● What is expected: The answer must consist solely of the lines from the start of the records through the line containing "apply to one", restated word for word, with no pictures.

***** Information

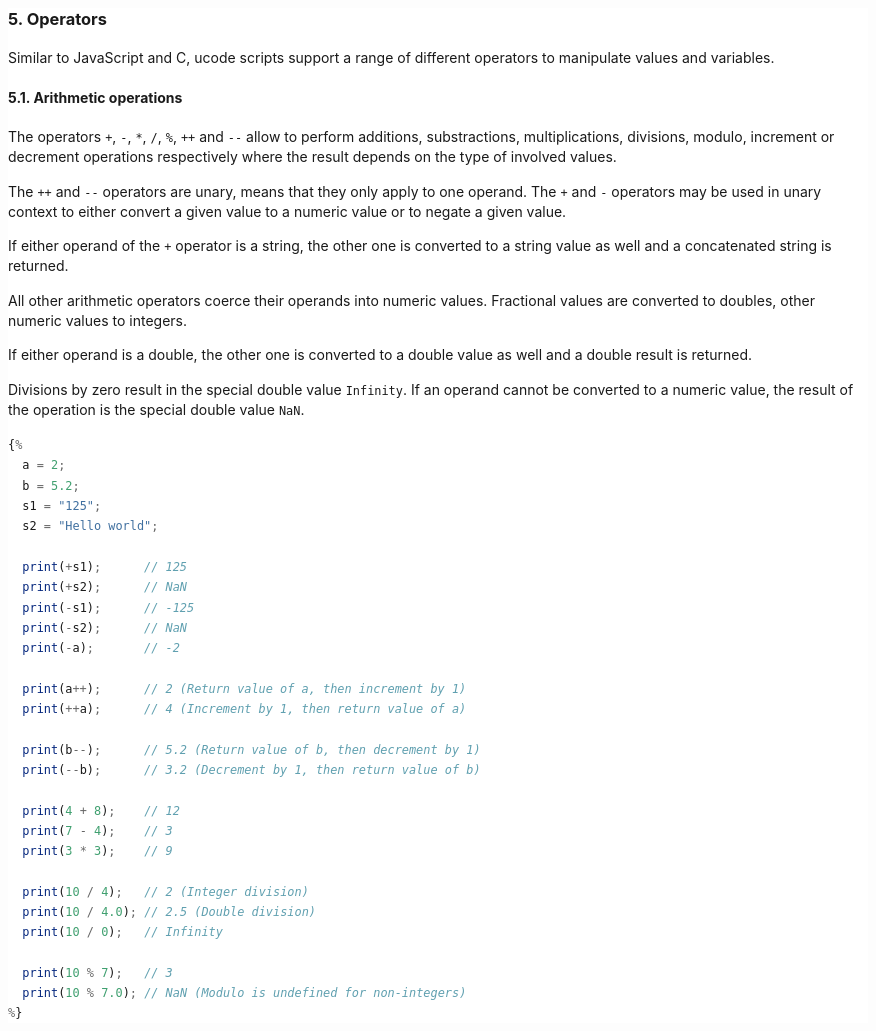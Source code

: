 
### 5. Operators

Similar to JavaScript and C, ucode scripts support a range of different
operators to manipulate values and variables.

#### 5.1. Arithmetic operations

The operators `+`, `-`, `*`, `/`, `%`, `++` and `--` allow to perform
additions, substractions, multiplications, divisions, modulo, increment or
decrement operations respectively where the result depends on the type of
involved values.

The `++` and `--` operators are unary, means that they only apply to one
operand. The `+` and `-` operators may be used in unary context to either
convert a given value to a numeric value or to negate a given value.

If either operand of the `+` operator is a string, the other one is converted
to a string value as well and a concatenated string is returned.

All other arithmetic operators coerce their operands into numeric values.
Fractional values are converted to doubles, other numeric values to integers.

If either operand is a double, the other one is converted to a double value as
well and a double result is returned.

Divisions by zero result in the special double value `Infinity`. If an operand
cannot be converted to a numeric value, the result of the operation is the
special double value `NaN`.

```javascript
{%
  a = 2;
  b = 5.2;
  s1 = "125";
  s2 = "Hello world";

  print(+s1);      // 125
  print(+s2);      // NaN
  print(-s1);      // -125
  print(-s2);      // NaN
  print(-a);       // -2

  print(a++);      // 2 (Return value of a, then increment by 1)
  print(++a);      // 4 (Increment by 1, then return value of a)

  print(b--);      // 5.2 (Return value of b, then decrement by 1)
  print(--b);      // 3.2 (Decrement by 1, then return value of b)

  print(4 + 8);    // 12
  print(7 - 4);    // 3
  print(3 * 3);    // 9

  print(10 / 4);   // 2 (Integer division)
  print(10 / 4.0); // 2.5 (Double division)
  print(10 / 0);   // Infinity

  print(10 % 7);   // 3
  print(10 % 7.0); // NaN (Modulo is undefined for non-integers)
%}
```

**********

● Response to this task:
Source code

: 
### 5. Operators

Similar to JavaScript and C, ucode scripts support a range of different
operators to manipulate values and variables.

#### 5.1. Arithmetic operations

The operators `+`, `-`, `*`, `/`, `%`, `++` and `--` allow to perform
additions, substractions, multiplications, divisions, modulo, increment or
decrement operations respectively where the result depends on the type of
involved values.

The `++` and `--` operators are unary, means that they only apply to one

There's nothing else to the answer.